Aim of the task
Below are entries with pictures among them; reproduce exactly, and only, the lines from the one containing "There is only" down to the one containing "- **NewAgeCoin (NAC):**", without the pictures.

Information provided
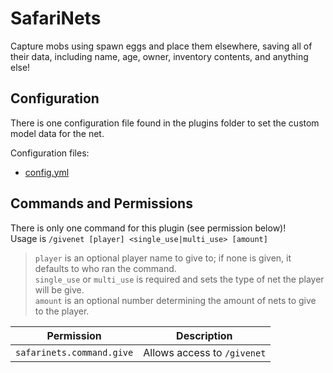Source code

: # SafariNets
Capture mobs using spawn eggs and place them elsewhere, saving all of their data, including name, age, owner, inventory contents, and anything else!

## Configuration
There is one configuration file found in the plugins folder to set the custom model data for the net.

Configuration files:
- [config.yml](https://github.com/thebirmanator/SafariNets/blob/master/src/main/resources/config.yml "Config.yml")

## Commands and Permissions
There is only one command for this plugin (see permission below)! <br/>
Usage is `/givenet [player] <single_use|multi_use> [amount]` <br/>
> `player` is an optional player name to give to; if none is given, it defaults to who ran the command. <br/>
> `single_use` or `multi_use` is required and sets the type of net the player will be give. <br/>
> `amount` is an optional number determining the amount of nets to give to the player.

Permission | Description
--- | ---
`safarinets.command.give` | Allows access to `/givenet`
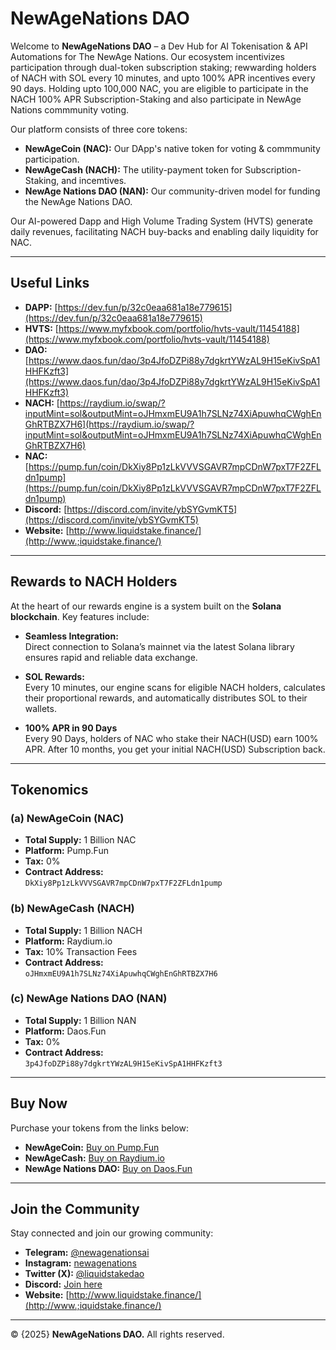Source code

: # NewAgeNations DAO

Welcome to **NewAgeNations DAO** – a Dev Hub for AI Tokenisation & API Automations for The NewAge Nations. Our ecosystem incentivizes participation through dual-token subscription staking; rewwarding holders of NACH with SOL every 10 minutes, and upto 100% APR incentives every 90 days. Holding upto 100,000 NAC, you are eligible to participate in the NACH 100% APR Subscription-Staking and also participate in NewAge Nations commmunity voting.

Our platform consists of three core tokens:
- **NewAgeCoin (NAC):** Our DApp's native token for voting & commmunity participation.
- **NewAgeCash (NACH):** The utility-payment token for Subscription-Staking, and  incemtives.
- **NewAge Nations DAO (NAN):** Our community-driven model for funding the NewAge Nations DAO.

Our AI-powered Dapp and High Volume Trading System (HVTS) generate daily revenues, facilitating NACH buy-backs and enabling daily liquidity for NAC.

---

## Useful Links

- **DAPP:** [https://dev.fun/p/32c0eaa681a18e779615](https://dev.fun/p/32c0eaa681a18e779615)
- **HVTS:** [https://www.myfxbook.com/portfolio/hvts-vault/11454188](https://www.myfxbook.com/portfolio/hvts-vault/11454188)
- **DAO:** [https://www.daos.fun/dao/3p4JfoDZPi88y7dgkrtYWzAL9H15eKivSpA1HHFKzft3](https://www.daos.fun/dao/3p4JfoDZPi88y7dgkrtYWzAL9H15eKivSpA1HHFKzft3)
- **NACH:** [https://raydium.io/swap/?inputMint=sol&outputMint=oJHmxmEU9A1h7SLNz74XiApuwhqCWghEnGhRTBZX7H6](https://raydium.io/swap/?inputMint=sol&outputMint=oJHmxmEU9A1h7SLNz74XiApuwhqCWghEnGhRTBZX7H6)
- **NAC:** [https://pump.fun/coin/DkXiy8Pp1zLkVVVSGAVR7mpCDnW7pxT7F2ZFLdn1pump](https://pump.fun/coin/DkXiy8Pp1zLkVVVSGAVR7mpCDnW7pxT7F2ZFLdn1pump)
- **Discord:** [https://discord.com/invite/ybSYGvmKT5](https://discord.com/invite/ybSYGvmKT5)
- **Website:** [http://www.liquidstake.finance/](http://www.;iquidstake.finance/)

---

## Rewards to NACH Holders

At the heart of our rewards engine is a system built on the **Solana blockchain**. Key features include:

- **Seamless Integration:**  
  Direct connection to Solana’s mainnet via the latest Solana library ensures rapid and reliable data exchange.

- **SOL Rewards:**  
  Every 10 minutes, our engine scans for eligible NACH holders, calculates their proportional rewards, and automatically distributes SOL to their wallets.

- **100% APR in 90 Days**  
  Every 90 Days, holders of NAC who stake their NACH(USD) earn 100% APR. After 10 months, you get your initial NACH(USD) Subscription back. 

---

## Tokenomics

### (a) NewAgeCoin (NAC)
- **Total Supply:** 1 Billion NAC  
- **Platform:** Pump.Fun  
- **Tax:** 0%  
- **Contract Address:**  
  `DkXiy8Pp1zLkVVVSGAVR7mpCDnW7pxT7F2ZFLdn1pump`

### (b) NewAgeCash (NACH)
- **Total Supply:** 1 Billion NACH  
- **Platform:** Raydium.io  
- **Tax:** 10% Transaction Fees  
- **Contract Address:**  
  `oJHmxmEU9A1h7SLNz74XiApuwhqCWghEnGhRTBZX7H6`

### (c) NewAge Nations DAO (NAN)
- **Total Supply:** 1 Billion NAN  
- **Platform:** Daos.Fun  
- **Tax:** 0%  
- **Contract Address:**  
  `3p4JfoDZPi88y7dgkrtYWzAL9H15eKivSpA1HHFKzft3`

---

## Buy Now

Purchase your tokens from the links below:
- **NewAgeCoin:** [Buy on Pump.Fun](https://pump.fun/coin/DkXiy8Pp1zLkVVVSGAVR7mpCDnW7pxT7F2ZFLdn1pump)
- **NewAgeCash:** [Buy on Raydium.io](https://raydium.io/swap/?inputMint=sol&outputMint=oJHmxmEU9A1h7SLNz74XiApuwhqCWghEnGhRTBZX7H6)
- **NewAge Nations DAO:** [Buy on Daos.Fun](https://www.daos.fun/dao/3p4JfoDZPi88y7dgkrtYWzAL9H15eKivSpA1HHFKzft3)

---

## Join the Community

Stay connected and join our growing community:
- **Telegram:** [@newagenationsai](https://t.me/newagenationsai)
- **Instagram:** [newagenations](https://www.instagram.com/newagenations)
- **Twitter (X):** [@liquidstakedao](https://twitter.com/liquidstakedao)
- **Discord:** [Join here](https://discord.com/invite/ybSYGvmKT5)
- **Website:** [http://www.liquidstake.finance/](http://www.;iquidstake.finance/)

---

&copy; {2025} **NewAgeNations DAO.** All rights reserved.
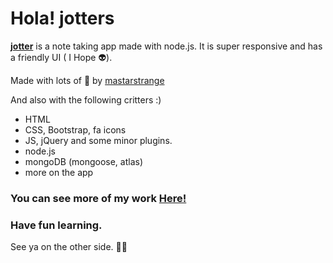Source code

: # Hola! jotters

[**jotter**](https://jotterapp.herokuapp.com/) is a note taking app made with node.js. It is super responsive and has a friendly UI ( I Hope 👽).

Made with lots of 🖤 by [mastarstrange](https://mastarstrange.github.io)

And also with the following critters :)

- HTML
- CSS, Bootstrap, fa icons
- JS, jQuery and some minor plugins.
- node.js
- mongoDB (mongoose, atlas)
- more on the app

### You can see more of my work [Here!](https://mastarstrange.github.io)

### Have fun learning.

See ya on the other side. ✌🏽
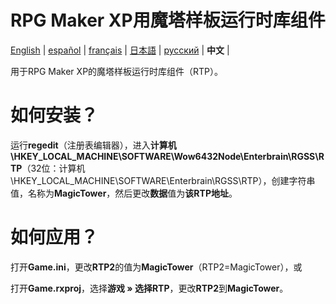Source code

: # RPG Maker XP用魔塔样板运行时库组件

[English](https://github.com/ExpedicHabbet/MagicTowerBolierplateRTPforRMXP/blob/main/README.md) |
[español](https://github.com/ExpedicHabbet/MagicTowerBolierplateRTPforRMXP/blob/main/LEEME.md) |
[français](https://github.com/ExpedicHabbet/MagicTowerBolierplateRTPforRMXP/blob/main/LISEZMOI.md) |
[日本語](https://github.com/ExpedicHabbet/MagicTowerBolierplateRTPforRMXP/blob/main/README-JA.md) |
[русский](https://github.com/ExpedicHabbet/MagicTowerBolierplateRTPforRMXP/blob/main/README-RU.md) |
__中文__ |

用于RPG Maker XP的魔塔样板运行时库组件（RTP）。

# 如何安装？

运行**regedit**（注册表编辑器），进入**计算机\HKEY_LOCAL_MACHINE\SOFTWARE\Wow6432Node\Enterbrain\RGSS\RTP**（32位：计算机\HKEY_LOCAL_MACHINE\SOFTWARE\Enterbrain\RGSS\RTP），创建字符串值，名称为**MagicTower**，然后更改**数据**值为**该RTP地址**。

# 如何应用？

打开**Game.ini**，更改**RTP2**的值为**MagicTower**（RTP2=MagicTower），或

打开**Game.rxproj**，选择**游戏 » 选择RTP**，更改**RTP2**到**MagicTower**。
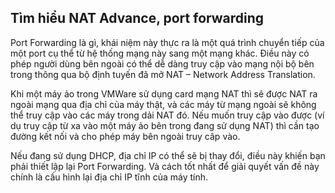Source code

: ## Tìm hiểu NAT Advance, port forwarding

Port Forwarding là gì, khái niệm này thực ra là một quá trình chuyển tiếp của một port cụ thể từ hệ thống mạng này sang một mạng khác. Điều này có phép người dùng bên ngoài có thể dễ dàng truy cập vào mạng nội bộ bên trong thông qua bộ định tuyến đã mở NAT – Network Address Translation.

Khi một máy ảo trong VMWare sử dụng card mạng NAT thì sẽ được NAT ra ngoài mạng qua địa chỉ của máy thật, và các máy từ mạng ngoài sẽ không thể truy cập vào các máy trong dải NAT đó. Nếu muốn truy cập vào được (ví dụ truy cập từ xa vào một máy ảo bên trong đang sử dụng NAT) thì cần tạo đường kết nối và cho phép máy bên ngoài truy câp vào.

Nếu đang sử dụng DHCP, địa chỉ IP có thể sẽ bị thay đổi, điều này khiến bạn phải thiết lập lại Port Forwarding. Và cách tốt nhất để giải quyết vấn đề này chính là cấu hình lại địa chỉ IP tĩnh của máy tính.

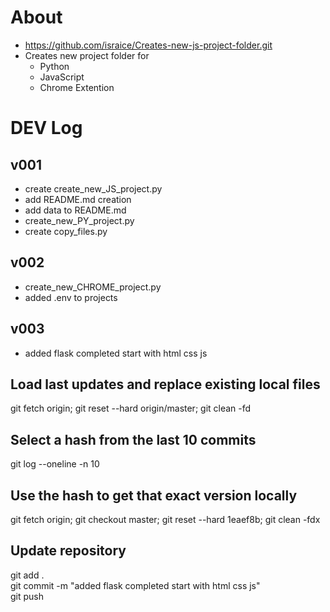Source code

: # About
- https://github.com/israice/Creates-new-js-project-folder.git
- Creates new project folder for 
    - Python
    - JavaScript 
    - Chrome Extention 

# DEV Log
## v001
- create create_new_JS_project.py 
- add README.md creation
- add data to README.md
- create_new_PY_project.py
- create copy_files.py
## v002
- create_new_CHROME_project.py
- added .env to projects
## v003
- added flask completed start with html css js



## Load last updates and replace existing local files
git fetch origin; git reset --hard origin/master; git clean -fd  
## Select a hash from the last 10 commits
git log --oneline -n 10  
## Use the hash to get that exact version locally
git fetch origin; git checkout master; git reset --hard 1eaef8b; git clean -fdx  

## Update repository
git add .  
git commit -m "added flask completed start with html css js"  
git push
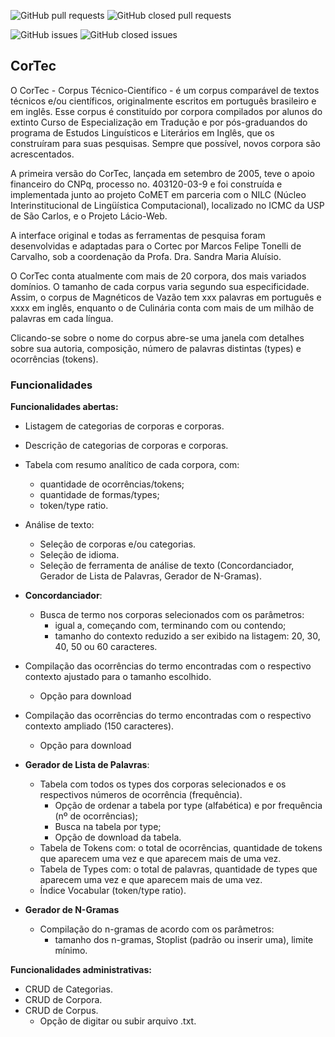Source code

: ![GitHub pull requests](https://img.shields.io/github/issues-pr-raw/fflch/cortec.svg)
![GitHub closed pull requests](https://img.shields.io/github/issues-pr-closed-raw/fflch/cortec.svg)

![GitHub issues](https://img.shields.io/github/issues/fflch/cortec.svg)
![GitHub closed issues](https://img.shields.io/github/issues-closed/fflch/cortec.svg)

## CorTec

O CorTec - Corpus Técnico-Científico - é um corpus comparável de textos técnicos e/ou científicos, originalmente escritos em português brasileiro e em inglês. Esse corpus é constituído por corpora compilados por alunos do extinto Curso de Especialização em Tradução e por pós-graduandos do programa de Estudos Linguísticos e Literários em Inglês, que os construíram para suas pesquisas. Sempre que possível, novos corpora são acrescentados.

A primeira versão do CorTec, lançada em setembro de 2005, teve o apoio financeiro do CNPq, processo no. 403120-03-9 e foi construída e implementada junto ao projeto CoMET em parceria com o NILC (Núcleo Interinstitucional de Lingüística Computacional), localizado no ICMC da USP de São Carlos, e o Projeto Lácio-Web.

A interface original e todas as ferramentas de pesquisa foram desenvolvidas e adaptadas para o Cortec por Marcos Felipe Tonelli de Carvalho, sob a coordenação da Profa. Dra. Sandra Maria Aluísio.

O CorTec conta atualmente com mais de 20 corpora, dos mais variados domínios. O tamanho de cada corpus varia segundo sua especificidade. Assim, o corpus de Magnéticos de Vazão tem xxx palavras em português e xxxx em inglês, enquanto o de Culinária conta com mais de um milhão de palavras em cada língua.

Clicando-se sobre o nome do corpus abre-se uma janela com detalhes sobre sua autoria, composição, número de palavras distintas (types) e ocorrências (tokens).

### Funcionalidades

**Funcionalidades abertas:**
-   Listagem de categorias de corporas e corporas.
-   Descrição de categorias de corporas e corporas.
-   Tabela com resumo analítico de cada corpora, com:    
	-   quantidade de ocorrências/tokens;        
	-   quantidade de formas/types;        
	-   token/type ratio.        
-   Análise de texto:
	-   Seleção de corporas e/ou categorias.        
	-   Seleção de idioma.        
	-   Seleção de ferramenta de análise de texto (Concordanciador, Gerador de Lista de Palavras, Gerador de N-Gramas).    

-   **Concordanciador**:    
	-   Busca de termo nos corporas selecionados com os parâmetros:        
		-   igual a, começando com, terminando com ou contendo;
		-   tamanho do contexto reduzido a ser exibido na listagem: 20, 30, 40, 50 ou 60 caracteres.        
  -   Compilação das ocorrências do termo encontradas com o respectivo contexto ajustado para o tamanho escolhido.
	  - Opção para download
  -   Compilação das ocorrências do termo encontradas com o respectivo contexto ampliado (150 caracteres).
	  - Opção para download

-   **Gerador de Lista de Palavras**:
	-   Tabela com todos os types dos corporas selecionados e os respectivos números de ocorrência (frequência).       
		-   Opção de ordenar a tabela por type (alfabética) e por frequência (nº de ocorrências);            
		-   Busca na tabela por type;            
		-   Opção de download da tabela.            
	-   Tabela de Tokens com: o total de ocorrências, quantidade de tokens que aparecem uma vez e que aparecem mais de uma vez.        
	-   Tabela de Types com: o total de palavras, quantidade de types que aparecem uma vez e que aparecem mais de uma vez.        
	-   Índice Vocabular (token/type ratio).

-   **Gerador de N-Gramas**    
	- Compilação do n-gramas de acordo com os parâmetros:
		- tamanho dos n-gramas, Stoplist (padrão ou inserir uma), limite mínimo.

**Funcionalidades administrativas:**
-   CRUD de Categorias.   
-   CRUD de Corpora.    
-   CRUD de Corpus.    
	-   Opção de digitar ou subir arquivo .txt.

Your response
There is only one command for this plugin (see permission below)! <br/>
Usage is `/givenet [player] <single_use|multi_use> [amount]` <br/>
> `player` is an optional player name to give to; if none is given, it defaults to who ran the command. <br/>
> `single_use` or `multi_use` is required and sets the type of net the player will be give. <br/>
> `amount` is an optional number determining the amount of nets to give to the player.

Permission | Description
--- | ---
`safarinets.command.give` | Allows access to `/givenet`
Source code

: # NewAgeNations DAO

Welcome to **NewAgeNations DAO** – a Dev Hub for AI Tokenisation & API Automations for The NewAge Nations. Our ecosystem incentivizes participation through dual-token subscription staking; rewwarding holders of NACH with SOL every 10 minutes, and upto 100% APR incentives every 90 days. Holding upto 100,000 NAC, you are eligible to participate in the NACH 100% APR Subscription-Staking and also participate in NewAge Nations commmunity voting.

Our platform consists of three core tokens:
- **NewAgeCoin (NAC):** Our DApp's native token for voting & commmunity participation.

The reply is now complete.